START EXERCISE INPUT
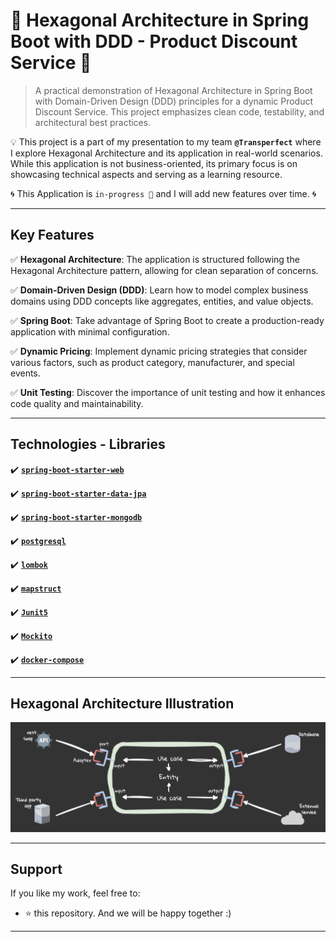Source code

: # 🌟 Hexagonal Architecture in Spring Boot with DDD - Product Discount Service 🌟

> A practical demonstration of Hexagonal Architecture in Spring Boot with Domain-Driven Design (DDD) principles for a dynamic Product Discount Service. This project emphasizes clean code, testability, and architectural best practices.

💡 This project is a part of my presentation to my team **`@Transperfect`** where I explore Hexagonal Architecture and its application in real-world scenarios. While this application is not business-oriented, its primary focus is on showcasing technical aspects and serving as a learning resource.

🌀 This Application is `in-progress 🚧` and I will add new features over time. 🌀

-----------------

## Key Features

✅ **Hexagonal Architecture**: The application is structured following the Hexagonal Architecture pattern, allowing for clean separation of concerns.

✅ **Domain-Driven Design (DDD)**: Learn how to model complex business domains using DDD concepts like aggregates, entities, and value objects.

✅ **Spring Boot**: Take advantage of Spring Boot to create a production-ready application with minimal configuration.

✅ **Dynamic Pricing**: Implement dynamic pricing strategies that consider various factors, such as product category, manufacturer, and special events.

✅ **Unit Testing**: Discover the importance of unit testing and how it enhances code quality and maintainability.

-----------------

## Technologies - Libraries

✔️ **[`spring-boot-starter-web`](https://spring.io/guides/gs/spring-boot/)**

✔️ **[`spring-boot-starter-data-jpa`](https://spring.io/projects/spring-data-jpa)**

✔️ **[`spring-boot-starter-mongodb`](https://spring.io/projects/spring-data-mongodb)**

✔️ **[`postgresql`](https://www.postgresql.org/)**

✔️ **[`lombok`](https://projectlombok.org/)**

✔️ **[`mapstruct`](https://mapstruct.org/)**

✔️ **[`Junit5`](https://junit.org/junit5/)**

✔️ **[`Mockito`](https://site.mockito.org/)**

✔️ **[`docker-compose`](https://docs.docker.com/compose/)**

-----------------

## Hexagonal Architecture Illustration

![Hexagonal Architecture Illustration](docs/image/hexa-arch.png)

-----------------

## Support

If you like my work, feel free to:

- ⭐ this repository. And we will be happy together :)

-----------------
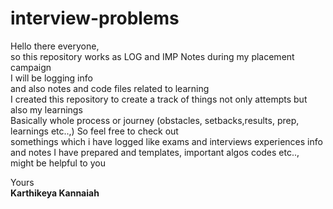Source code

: # interview-problems

Hello there everyone,  
so this repository works as LOG and IMP Notes during my placement campaign  
I will be logging info  
and also notes and code files related to learning  
I created this repository to create a track of things not only attempts but also my learnings  
Basically whole process or journey (obstacles, setbacks,results, prep, learnings etc..,) 
So feel free to check out  
somethings which i have logged like exams and interviews experiences info   
and notes I have prepared and templates, important algos codes etc..,   
might be helpful to you  

   
Yours  
**Karthikeya Kannaiah**
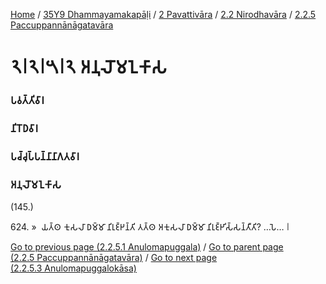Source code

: 
[Home](/) / [35Y9 Dhammayamakapāḷi](/tipitaka/35Y9.md) / [2 Pavattivāra](/tipitaka/35Y9/2.md) / [2.2 Nirodhavāra](/tipitaka/35Y9/2/2.2.md) / [2.2.5 Paccuppannānāgatavāra](/tipitaka/35Y9/2/2.2/2.2.5.md)

# 𑁨𑁇𑁨𑁇𑁫𑁇𑁨 𑀅𑀦𑀼𑀮𑁄𑀫𑀑𑀓𑀸𑀲

### 𑀧𑀯𑀢𑁆𑀢𑀺𑀯𑀸𑀭

### 𑀦𑀺𑀭𑁄𑀥𑀯𑀸𑀭

### 𑀧𑀘𑁆𑀘𑀼𑀧𑁆𑀧𑀦𑁆𑀦𑀸𑀦𑀸𑀕𑀢𑀯𑀸𑀭

### 𑀅𑀦𑀼𑀮𑁄𑀫𑀑𑀓𑀸𑀲

(145.)

624\. »  𑀬𑀢𑁆𑀣 𑀓𑀼𑀲𑀮𑀸 𑀥𑀫𑁆𑀫𑀸 𑀦𑀺𑀭𑀼𑀚𑁆𑀛𑀦𑁆𑀢𑀺 𑀢𑀢𑁆𑀣 𑀅𑀓𑀼𑀲𑀮𑀸 𑀥𑀫𑁆𑀫𑀸 𑀦𑀺𑀭𑀼𑀚𑁆𑀛𑀺𑀲𑁆𑀲𑀦𑁆𑀢𑀻𑀢𑀺? …𑀧𑁂… 𑁇

[Go to previous page (2.2.5.1 Anulomapuggala)](/tipitaka/35Y9/2/2.2/2.2.5/2.2.5.1.md) / [Go to parent page (2.2.5 Paccuppannānāgatavāra)](/tipitaka/35Y9/2/2.2/2.2.5.md) / [Go to next page (2.2.5.3 Anulomapuggalokāsa)](/tipitaka/35Y9/2/2.2/2.2.5/2.2.5.3.md)


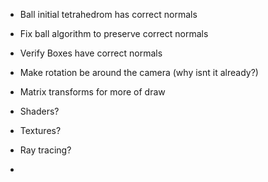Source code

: - Ball initial tetrahedrom has correct normals
- Fix ball algorithm to preserve correct normals
- Verify Boxes have correct normals

- Make rotation be around the camera (why isnt it already?)

- Matrix transforms for more of draw
- Shaders?

- Textures?
- Ray tracing?
- 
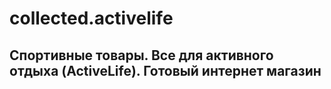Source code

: # collected.activelife

## Спортивные товары. Все для активного отдыха (ActiveLife). Готовый интернет магазин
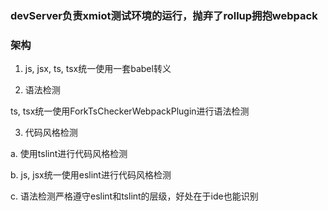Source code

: ### devServer负责xmiot测试环境的运行，抛弃了rollup拥抱webpack

### 架构
1. js, jsx, ts, tsx统一使用一套babel转义

2. 语法检测

  ts, tsx统一使用ForkTsCheckerWebpackPlugin进行语法检测
  
3. 代码风格检测

  a. 使用tslint进行代码风格检测

  b. js, jsx统一使用eslint进行代码风格检测

  c. 语法检测严格遵守eslint和tslint的层级，好处在于ide也能识别
  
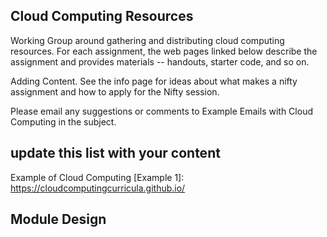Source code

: ## Cloud Computing Resources
Working Group around gathering and distributing cloud computing resources. For each assignment, the web pages linked below describe the assignment and provides materials -- handouts, starter code, and so on.

Adding Content. See the info page for ideas about what makes a nifty assignment and how to apply for the Nifty session.

Please email any suggestions or comments to Example Emails with Cloud Computing in the subject.

## update this list with your content

Example of Cloud Computing
[Example 1]: https://cloudcomputingcurricula.github.io/

## Module Design

[Create New Module]: https://github.com/cloudcomputingcurricula/Modules-/blob/master/Module.md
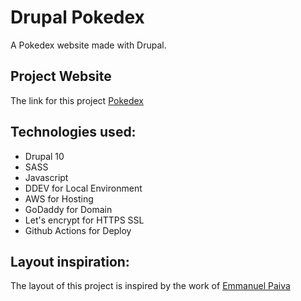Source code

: # Drupal Pokedex

A Pokedex website made with Drupal.

## Project Website

The link for this project [Pokedex](https://pokedexvinicius.online)

## Technologies used:

* Drupal 10
* SASS
* Javascript
* DDEV for Local Environment
* AWS for Hosting
* GoDaddy for Domain
* Let's encrypt for HTTPS SSL
* Github Actions for Deploy

## Layout inspiration:

The layout of this project is inspired by the work of [Emmanuel Paiva](https://www.figma.com/community/file/893705420616737018/pokedex)
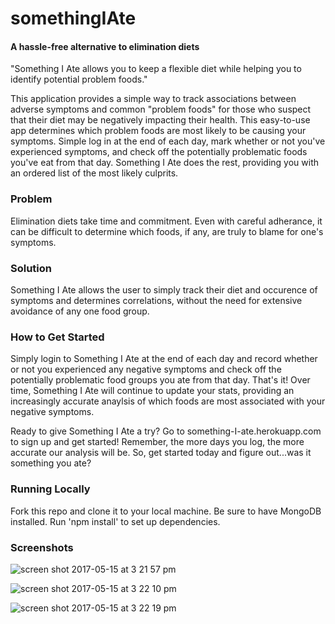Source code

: # somethingIAte
#### A hassle-free alternative to elimination diets

"Something I Ate allows you to keep a flexible diet while helping you to identify potential problem foods."

This application provides a simple way to track associations between adverse symptoms and common "problem foods" for those 
who suspect that their diet may be negatively impacting their health. This easy-to-use app determines which problem 
foods are most likely to be causing your symptoms. Simple log in at the end of each day, mark whether or not you've 
experienced symptoms, and check off the potentially problematic foods you've eat from that day. Something I Ate does 
the rest, providing you with an ordered list of the most likely culprits.

### Problem 
Elimination diets take time and commitment. Even with careful adherance, it can be difficult to determine 
which foods, if any, are truly to blame for one's symptoms.

### Solution 
Something I Ate allows the user to simply track their diet and occurence of symptoms and determines 
correlations, without the need for extensive avoidance of any one food group.

### How to Get Started 
Simply login to Something I Ate at the end of each day and record whether or not you experienced 
any negative symptoms and check off the potentially problematic food groups you ate from that day. That's it! Over time, 
Something I Ate will continue to update your stats, providing an increasingly accurate anaylsis of which foods are most 
associated with your negative symptoms.

Ready to give Something I Ate a try? Go to something-I-ate.herokuapp.com to sign up and get started! Remember, the more 
days you log, the more accurate our analysis will be. So, get started today and figure out...was it something you ate?

### Running Locally
Fork this repo and clone it to your local machine. Be sure to have MongoDB installed. Run 'npm install' to set up dependencies. 

### Screenshots 
![screen shot 2017-05-15 at 3 21 57 pm](https://cloud.githubusercontent.com/assets/23217560/26075239/9206050e-3982-11e7-9202-3010d44be1ec.png)

![screen shot 2017-05-15 at 3 22 10 pm](https://cloud.githubusercontent.com/assets/23217560/26075242/940d915a-3982-11e7-9ea2-ab9f835d796e.png)

![screen shot 2017-05-15 at 3 22 19 pm](https://cloud.githubusercontent.com/assets/23217560/26075248/96d0d032-3982-11e7-8417-4914e6ac06b6.png)
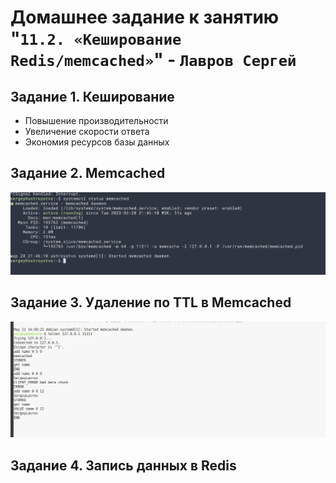 # Домашнее задание к занятию "`11.2. «Кеширование Redis/memcached»`" - `Лавров Сергей`

## Задание 1. Кеширование

* Повышение производительности 
* Увеличение скорости ответа
* Экономия ресурсов базы данных
  
## Задание 2. Memcached

![alt_text](https://github.com/SergeyLavrov/8.1.-Git/blob/main/img/mecached.png)

 
## Задание 3. Удаление по TTL в Memcached

![alt_text](https://github.com/SergeyLavrov/8.1.-Git/blob/main/img/memchached2.jpg)

## Задание 4. Запись данных в Redis




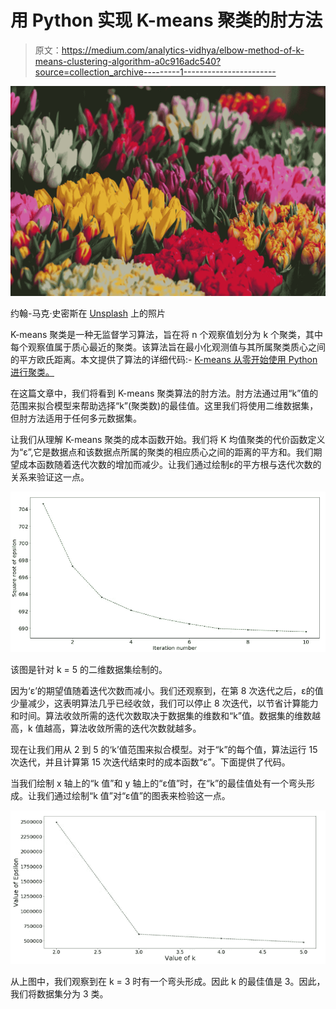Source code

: # 用 Python 实现 K-means 聚类的肘方法

> 原文：<https://medium.com/analytics-vidhya/elbow-method-of-k-means-clustering-algorithm-a0c916adc540?source=collection_archive---------1----------------------->

![](img/fc5ee88b041010b201437640ee6f4684.png)

约翰-马克·史密斯在 [Unsplash](https://unsplash.com?utm_source=medium&utm_medium=referral) 上的照片

K-means 聚类是一种无监督学习算法，旨在将 n 个观察值划分为 k 个聚类，其中每个观察值属于质心最近的聚类。该算法旨在最小化观测值与其所属聚类质心之间的平方欧氏距离。本文提供了算法的详细代码:- [K-means 从零开始使用 Python 进行聚类。](/@joel_34096/k-means-clustering-using-python-from-scratch-7ccdace7789)

在这篇文章中，我们将看到 K-means 聚类算法的肘方法。肘方法通过用“k”值的范围来拟合模型来帮助选择“k”(聚类数)的最佳值。这里我们将使用二维数据集，但肘方法适用于任何多元数据集。

让我们从理解 K-means 聚类的成本函数开始。我们将 K 均值聚类的代价函数定义为“ε”,它是数据点和该数据点所属的聚类的相应质心之间的距离的平方和。我们期望成本函数随着迭代次数的增加而减少。让我们通过绘制ε的平方根与迭代次数的关系来验证这一点。

![](img/e9c8f9ddf69d8a6e4a8e8e9ab96b403f.png)

该图是针对 k = 5 的二维数据集绘制的。

因为‘ε’的期望值随着迭代次数而减小。我们还观察到，在第 8 次迭代之后，ε的值少量减少，这表明算法几乎已经收敛，我们可以停止 8 次迭代，以节省计算能力和时间。算法收敛所需的迭代次数取决于数据集的维数和“k”值。数据集的维数越高，k 值越高，算法收敛所需的迭代次数就越多。

现在让我们用从 2 到 5 的‘k’值范围来拟合模型。对于“k”的每个值，算法运行 15 次迭代，并且计算第 15 次迭代结束时的成本函数“ε”。下面提供了代码。

当我们绘制 x 轴上的“k 值”和 y 轴上的“ε值”时，在“k”的最佳值处有一个弯头形成。让我们通过绘制“k 值”对“ε值”的图表来检验这一点。

![](img/80548b377a029e43b1a29e4450589835.png)

从上图中，我们观察到在 k = 3 时有一个弯头形成。因此 k 的最佳值是 3。因此，我们将数据集分为 3 类。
END EXERCISE INPUT
*INSTRUCTIONS FOR THE TASK*. For each line in the records that holds "dynamic", show that line as it stands.

*WRITTEN ANSWER*.
> A practical demonstration of Hexagonal Architecture in Spring Boot with Domain-Driven Design (DDD) principles for a dynamic Product Discount Service. This project emphasizes clean code, testability, and architectural best practices.
✅ **Dynamic Pricing**: Implement dynamic pricing strategies that consider various factors, such as product category, manufacturer, and special events.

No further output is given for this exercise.